I’m Steve Rossi. I have been an attorney for over 30 years. I was the former legal counsel to the sixth largest teachers union in the country. I am a former prosecutor and FBI Agent. I have taught at the state and national level how to avoid liability in school cases and how to conduct school investigations into student or teacher misconduct. I try to educate students and parents like a Guru in the area of school issues. My legal team and I have handled many suspension cases over the years and as a result I have come up with Steve Rossi’s top ten things that schools will not usually tell you about your suspension or representation. Feel free to contact my office for a free consultation if you are in suspension situation. While this list is not all inclusive, it is what I have found to be the more common things that schools do not tell you.
1.They don’t tell you that you can appeal the decision!
What you say? You got to be kidding me Guru Steve. No, I wish I was. Time and time again, I will ask the student or parent, Did anyone tell you that almost always you have a right to appeal the suspension? The answer is sadly no, just about every time. Why, you ask?

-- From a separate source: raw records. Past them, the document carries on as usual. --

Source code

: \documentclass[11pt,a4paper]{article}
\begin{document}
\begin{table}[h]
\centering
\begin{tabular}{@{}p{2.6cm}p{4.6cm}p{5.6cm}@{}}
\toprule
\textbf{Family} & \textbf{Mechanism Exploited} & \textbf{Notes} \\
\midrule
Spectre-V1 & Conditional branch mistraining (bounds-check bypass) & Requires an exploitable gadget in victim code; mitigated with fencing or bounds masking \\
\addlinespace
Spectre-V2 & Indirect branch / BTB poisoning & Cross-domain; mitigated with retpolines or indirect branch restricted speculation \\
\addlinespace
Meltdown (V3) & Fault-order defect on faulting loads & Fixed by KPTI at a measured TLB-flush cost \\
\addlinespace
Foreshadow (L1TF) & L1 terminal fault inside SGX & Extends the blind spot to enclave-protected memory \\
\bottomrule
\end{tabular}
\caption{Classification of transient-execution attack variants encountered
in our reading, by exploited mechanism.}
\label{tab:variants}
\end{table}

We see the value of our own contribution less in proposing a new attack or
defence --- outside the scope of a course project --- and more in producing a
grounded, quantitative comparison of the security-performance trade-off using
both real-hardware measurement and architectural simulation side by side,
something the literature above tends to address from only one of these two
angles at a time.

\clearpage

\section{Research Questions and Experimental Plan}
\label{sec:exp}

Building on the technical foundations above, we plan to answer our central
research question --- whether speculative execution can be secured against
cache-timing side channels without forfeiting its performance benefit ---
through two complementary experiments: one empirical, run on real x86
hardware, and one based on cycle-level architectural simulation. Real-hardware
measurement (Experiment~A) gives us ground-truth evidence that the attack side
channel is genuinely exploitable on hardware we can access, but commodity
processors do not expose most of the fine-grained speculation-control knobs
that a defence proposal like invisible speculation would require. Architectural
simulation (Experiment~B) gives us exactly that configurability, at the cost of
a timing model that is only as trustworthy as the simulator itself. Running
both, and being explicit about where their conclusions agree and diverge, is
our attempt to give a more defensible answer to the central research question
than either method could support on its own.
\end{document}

Well, first, if the school or school district does have an appeal procedure in place, they expect you to know about it already. Secondly, I believe that the reason they don’t tell you is because this will now create extra work for them and their staff. No extra money for that extra work. Third, they don’t want to bring more attention to the matter. Oh my gosh what would happen if other parents or students know they can appeal suspensions? That means more work for the school!
- They don’t tell the student or parent that the student usually can call their parent if they are called in for questioning by school administration.
- They don’t tell the student or parent that they can hire an attorney to represent them. (usually in public schools only many private schools do not allow attorneys to come to any meeting or hearing)
- They don’t tell the student or parent that the student has a right not to answer questions or not to write a statement of what happened.
- They don’t tell the student or parent that they cannot give information out about other students involved since it would violate the other student’s privacy rights.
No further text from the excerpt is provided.